Task details:
Up to and including the line that holds "CI lower </th>", copy every line of the records below exactly, starting at the first; leave pictures out.
──────── Material provided ────────
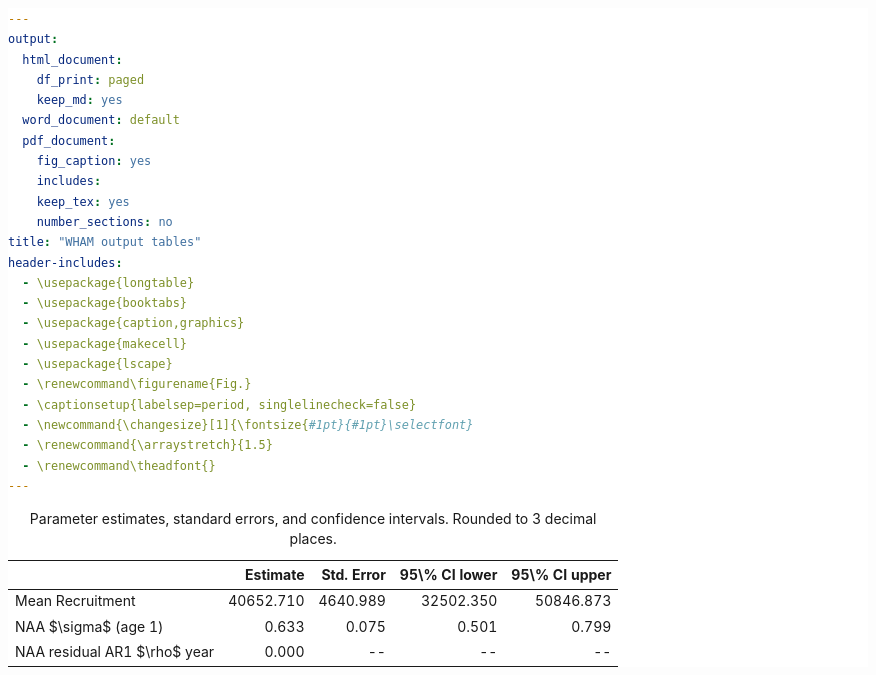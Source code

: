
 ```yaml
---
output:
  html_document:
    df_print: paged
    keep_md: yes
  word_document: default
  pdf_document:
    fig_caption: yes
    includes:
    keep_tex: yes
    number_sections: no
title: "WHAM output tables"
header-includes:
  - \usepackage{longtable}
  - \usepackage{booktabs}
  - \usepackage{caption,graphics}
  - \usepackage{makecell}
  - \usepackage{lscape}
  - \renewcommand\figurename{Fig.}
  - \captionsetup{labelsep=period, singlelinecheck=false}
  - \newcommand{\changesize}[1]{\fontsize{#1pt}{#1pt}\selectfont}
  - \renewcommand{\arraystretch}{1.5}
  - \renewcommand\theadfont{}
---
```






<table class="table" style="margin-left: auto; margin-right: auto;">
<caption>Parameter estimates, standard errors, and confidence intervals. Rounded to 3 decimal places.</caption>
 <thead>
  <tr>
   <th style="text-align:left;">   </th>
   <th style="text-align:right;"> Estimate </th>
   <th style="text-align:right;"> Std. Error </th>
   <th style="text-align:right;"> 95\% CI lower </th>
   <th style="text-align:right;"> 95\% CI upper </th>
  </tr>
 </thead>
<tbody>
  <tr>
   <td style="text-align:left;"> Mean Recruitment </td>
   <td style="text-align:right;"> 40652.710 </td>
   <td style="text-align:right;"> 4640.989 </td>
   <td style="text-align:right;"> 32502.350 </td>
   <td style="text-align:right;"> 50846.873 </td>
  </tr>
  <tr>
   <td style="text-align:left;"> NAA $\sigma$ (age 1) </td>
   <td style="text-align:right;"> 0.633 </td>
   <td style="text-align:right;"> 0.075 </td>
   <td style="text-align:right;"> 0.501 </td>
   <td style="text-align:right;"> 0.799 </td>
  </tr>
  <tr>
   <td style="text-align:left;"> NAA residual AR1 $\rho$ year </td>
   <td style="text-align:right;"> 0.000 </td>
   <td style="text-align:right;"> -- </td>
   <td style="text-align:right;"> -- </td>
   <td style="text-align:right;"> -- </td>
  </tr>
  <tr>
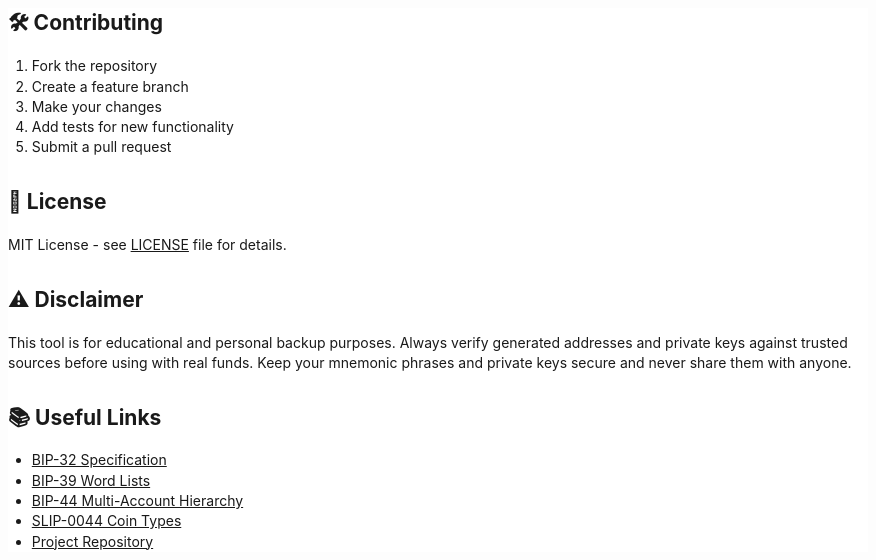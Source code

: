 ## 🛠 Contributing

1. Fork the repository
2. Create a feature branch
3. Make your changes
4. Add tests for new functionality
5. Submit a pull request

## 📄 License

MIT License - see [LICENSE](LICENSE) file for details.

## ⚠️ Disclaimer

This tool is for educational and personal backup purposes. Always verify generated addresses and private keys against trusted sources before using with real funds. Keep your mnemonic phrases and private keys secure and never share them with anyone.

## 📚 Useful Links

- [BIP-32 Specification](https://github.com/bitcoin/bips/blob/master/bip-0032.mediawiki)
- [BIP-39 Word Lists](https://github.com/bitcoin/bips/blob/master/bip-0039.mediawiki)
- [BIP-44 Multi-Account Hierarchy](https://github.com/bitcoin/bips/blob/master/bip-0044.mediawiki)
- [SLIP-0044 Coin Types](https://github.com/satoshilabs/slips/blob/master/slip-0044.md)
- [Project Repository](https://github.com/aryanduntley/DeFiKeyManagement)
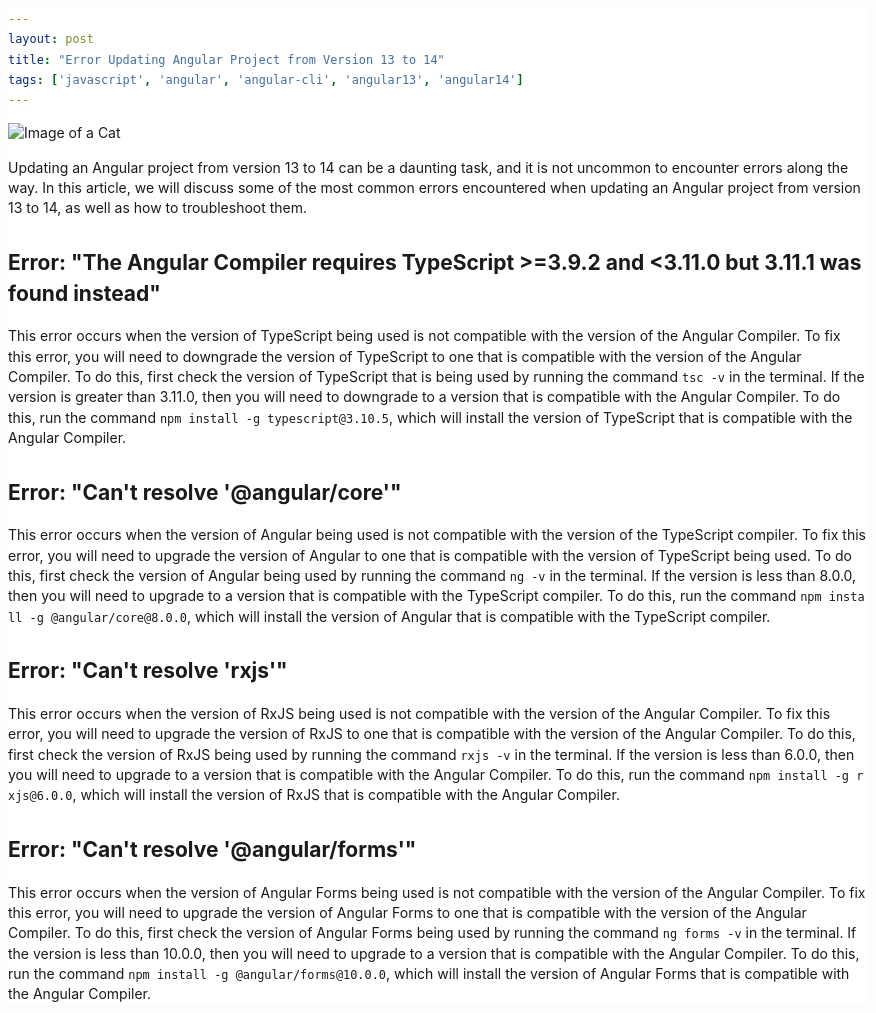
 ```yaml
---
layout: post
title: "Error Updating Angular Project from Version 13 to 14"
tags: ['javascript', 'angular', 'angular-cli', 'angular13', 'angular14']
---
```


![Image of a Cat](http://source.unsplash.com/1600x900/?cat)

Updating an Angular project from version 13 to 14 can be a daunting task, and it is not uncommon to encounter errors along the way. In this article, we will discuss some of the most common errors encountered when updating an Angular project from version 13 to 14, as well as how to troubleshoot them.

## Error: "The Angular Compiler requires TypeScript >=3.9.2 and <3.11.0 but 3.11.1 was found instead"

This error occurs when the version of TypeScript being used is not compatible with the version of the Angular Compiler. To fix this error, you will need to downgrade the version of TypeScript to one that is compatible with the version of the Angular Compiler. To do this, first check the version of TypeScript that is being used by running the command `tsc -v` in the terminal. If the version is greater than 3.11.0, then you will need to downgrade to a version that is compatible with the Angular Compiler. To do this, run the command `npm install -g typescript@3.10.5`, which will install the version of TypeScript that is compatible with the Angular Compiler.

## Error: "Can't resolve '@angular/core'"

This error occurs when the version of Angular being used is not compatible with the version of the TypeScript compiler. To fix this error, you will need to upgrade the version of Angular to one that is compatible with the version of TypeScript being used. To do this, first check the version of Angular being used by running the command `ng -v` in the terminal. If the version is less than 8.0.0, then you will need to upgrade to a version that is compatible with the TypeScript compiler. To do this, run the command `npm install -g @angular/core@8.0.0`, which will install the version of Angular that is compatible with the TypeScript compiler.

## Error: "Can't resolve 'rxjs'"

This error occurs when the version of RxJS being used is not compatible with the version of the Angular Compiler. To fix this error, you will need to upgrade the version of RxJS to one that is compatible with the version of the Angular Compiler. To do this, first check the version of RxJS being used by running the command `rxjs -v` in the terminal. If the version is less than 6.0.0, then you will need to upgrade to a version that is compatible with the Angular Compiler. To do this, run the command `npm install -g rxjs@6.0.0`, which will install the version of RxJS that is compatible with the Angular Compiler.

## Error: "Can't resolve '@angular/forms'"

This error occurs when the version of Angular Forms being used is not compatible with the version of the Angular Compiler. To fix this error, you will need to upgrade the version of Angular Forms to one that is compatible with the version of the Angular Compiler. To do this, first check the version of Angular Forms being used by running the command `ng forms -v` in the terminal. If the version is less than 10.0.0, then you will need to upgrade to a version that is compatible with the Angular Compiler. To do this, run the command `npm install -g @angular/forms@10.0.0`, which will install the version of Angular Forms that is compatible with the Angular Compiler.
────────
Solved problem:
Source code

:
 ```yaml
---
output:
  html_document:
    df_print: paged
    keep_md: yes
  word_document: default
  pdf_document:
    fig_caption: yes
    includes:
    keep_tex: yes
    number_sections: no
title: "WHAM output tables"
header-includes:
  - \usepackage{longtable}
  - \usepackage{booktabs}
  - \usepackage{caption,graphics}
  - \usepackage{makecell}
  - \usepackage{lscape}
  - \renewcommand\figurename{Fig.}
  - \captionsetup{labelsep=period, singlelinecheck=false}
  - \newcommand{\changesize}[1]{\fontsize{#1pt}{#1pt}\selectfont}
  - \renewcommand{\arraystretch}{1.5}
  - \renewcommand\theadfont{}
---
```






<table class="table" style="margin-left: auto; margin-right: auto;">
<caption>Parameter estimates, standard errors, and confidence intervals. Rounded to 3 decimal places.</caption>
 <thead>
  <tr>
   <th style="text-align:left;">   </th>
   <th style="text-align:right;"> Estimate </th>
   <th style="text-align:right;"> Std. Error </th>
   <th style="text-align:right;"> 95\% CI lower </th>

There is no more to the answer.